The main purpose of the MVP is to learn and understand better the solution space. After the learning was done the MVP was retired and the proper product was built instead. Why was this important? Because of the word "minimal". A proper MVP that was built for learning never included vital security, scaling, accessibility or privacy considerations. That was fine if the MVP was retired after serving its purpose.
However, not everyone understood this vital limitation of the MVP. Startups usually have money and time just for that one MVP. If it's "successful" - startups will keep adding to it in a desperate attempt to stay afloat. If that works - they will keep building "MVPs" until they grow and realise they now need a huge refactoring, or more often, total rebuilding of their products.
But that's startups, for them, it really is the thinnest line between survival and failure. Unfortunately, not only startups now misuse the MVP concept. For many established companies, MVP became synonymous with the first version of a product. Business leaders, frustrated by long software development cycles, took the MVP as an opportunity to demand faster delivery from their teams.
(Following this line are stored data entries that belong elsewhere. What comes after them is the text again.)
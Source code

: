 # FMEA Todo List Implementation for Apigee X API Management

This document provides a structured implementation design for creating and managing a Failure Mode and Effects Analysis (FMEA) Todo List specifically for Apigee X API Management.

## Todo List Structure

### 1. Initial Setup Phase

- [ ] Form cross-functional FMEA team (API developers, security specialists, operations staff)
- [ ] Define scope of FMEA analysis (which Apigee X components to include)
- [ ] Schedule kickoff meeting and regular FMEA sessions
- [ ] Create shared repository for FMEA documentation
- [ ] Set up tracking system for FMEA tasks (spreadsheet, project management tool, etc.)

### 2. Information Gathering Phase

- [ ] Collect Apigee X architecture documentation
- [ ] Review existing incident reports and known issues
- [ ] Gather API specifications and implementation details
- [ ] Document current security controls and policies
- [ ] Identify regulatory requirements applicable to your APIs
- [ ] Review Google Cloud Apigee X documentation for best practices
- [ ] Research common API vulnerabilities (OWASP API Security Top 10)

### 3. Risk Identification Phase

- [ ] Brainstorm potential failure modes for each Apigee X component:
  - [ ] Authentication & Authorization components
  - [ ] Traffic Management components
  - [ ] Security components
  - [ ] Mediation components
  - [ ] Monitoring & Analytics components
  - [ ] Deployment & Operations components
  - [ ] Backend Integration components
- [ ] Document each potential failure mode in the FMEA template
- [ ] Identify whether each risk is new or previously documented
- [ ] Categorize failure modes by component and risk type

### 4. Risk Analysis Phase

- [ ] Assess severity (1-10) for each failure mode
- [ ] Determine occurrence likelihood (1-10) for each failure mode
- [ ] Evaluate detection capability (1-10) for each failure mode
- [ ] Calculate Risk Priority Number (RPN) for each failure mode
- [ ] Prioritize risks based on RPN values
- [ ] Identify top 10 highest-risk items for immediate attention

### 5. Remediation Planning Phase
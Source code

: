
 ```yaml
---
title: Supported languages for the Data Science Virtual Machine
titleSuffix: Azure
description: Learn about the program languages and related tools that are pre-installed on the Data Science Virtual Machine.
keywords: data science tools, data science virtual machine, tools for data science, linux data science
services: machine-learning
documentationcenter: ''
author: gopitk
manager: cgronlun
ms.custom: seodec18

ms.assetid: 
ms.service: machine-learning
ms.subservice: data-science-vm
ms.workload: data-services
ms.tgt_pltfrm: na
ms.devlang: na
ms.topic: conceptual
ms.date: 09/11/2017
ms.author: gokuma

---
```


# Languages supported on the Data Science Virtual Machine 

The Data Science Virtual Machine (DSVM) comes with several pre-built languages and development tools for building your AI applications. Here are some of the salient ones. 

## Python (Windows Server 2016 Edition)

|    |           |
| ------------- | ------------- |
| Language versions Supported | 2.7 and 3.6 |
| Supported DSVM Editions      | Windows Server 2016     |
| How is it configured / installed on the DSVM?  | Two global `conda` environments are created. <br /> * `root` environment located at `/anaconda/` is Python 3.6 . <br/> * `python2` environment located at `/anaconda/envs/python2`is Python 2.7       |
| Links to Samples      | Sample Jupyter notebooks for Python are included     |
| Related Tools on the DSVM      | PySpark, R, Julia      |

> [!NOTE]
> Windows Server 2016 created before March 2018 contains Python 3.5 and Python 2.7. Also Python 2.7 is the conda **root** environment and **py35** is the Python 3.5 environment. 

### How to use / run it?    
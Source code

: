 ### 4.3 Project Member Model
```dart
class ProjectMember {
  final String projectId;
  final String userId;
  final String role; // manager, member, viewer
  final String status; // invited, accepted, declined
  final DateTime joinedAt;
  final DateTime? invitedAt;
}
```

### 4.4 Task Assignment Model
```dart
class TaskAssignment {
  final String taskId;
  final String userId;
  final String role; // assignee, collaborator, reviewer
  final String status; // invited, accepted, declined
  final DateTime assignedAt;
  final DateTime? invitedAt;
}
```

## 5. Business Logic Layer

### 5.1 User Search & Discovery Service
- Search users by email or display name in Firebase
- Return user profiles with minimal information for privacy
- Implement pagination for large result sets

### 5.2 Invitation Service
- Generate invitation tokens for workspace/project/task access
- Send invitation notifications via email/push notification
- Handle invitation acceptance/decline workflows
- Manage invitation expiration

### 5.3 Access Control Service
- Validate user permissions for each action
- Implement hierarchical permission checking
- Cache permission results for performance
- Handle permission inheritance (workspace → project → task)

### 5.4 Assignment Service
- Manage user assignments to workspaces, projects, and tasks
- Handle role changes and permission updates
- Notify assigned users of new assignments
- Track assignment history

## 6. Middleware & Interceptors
The result? Products that have technical and design debt from day zero. Products that lack compliance, are full of security holes, don't scale and don't perform. And the teams that build them are often being blamed, even though it is not a fault of theirs.
The solution? Quite simply - honesty. Be honest about what you are building and why. If that's an MVP - you must throw away the code afterwards and start anew with all the learnings MVP provided. If you plan to use "MVP" code further, then just call it version one and don't mislead your team. That way you'll avoid many frustrations and time waste going forward.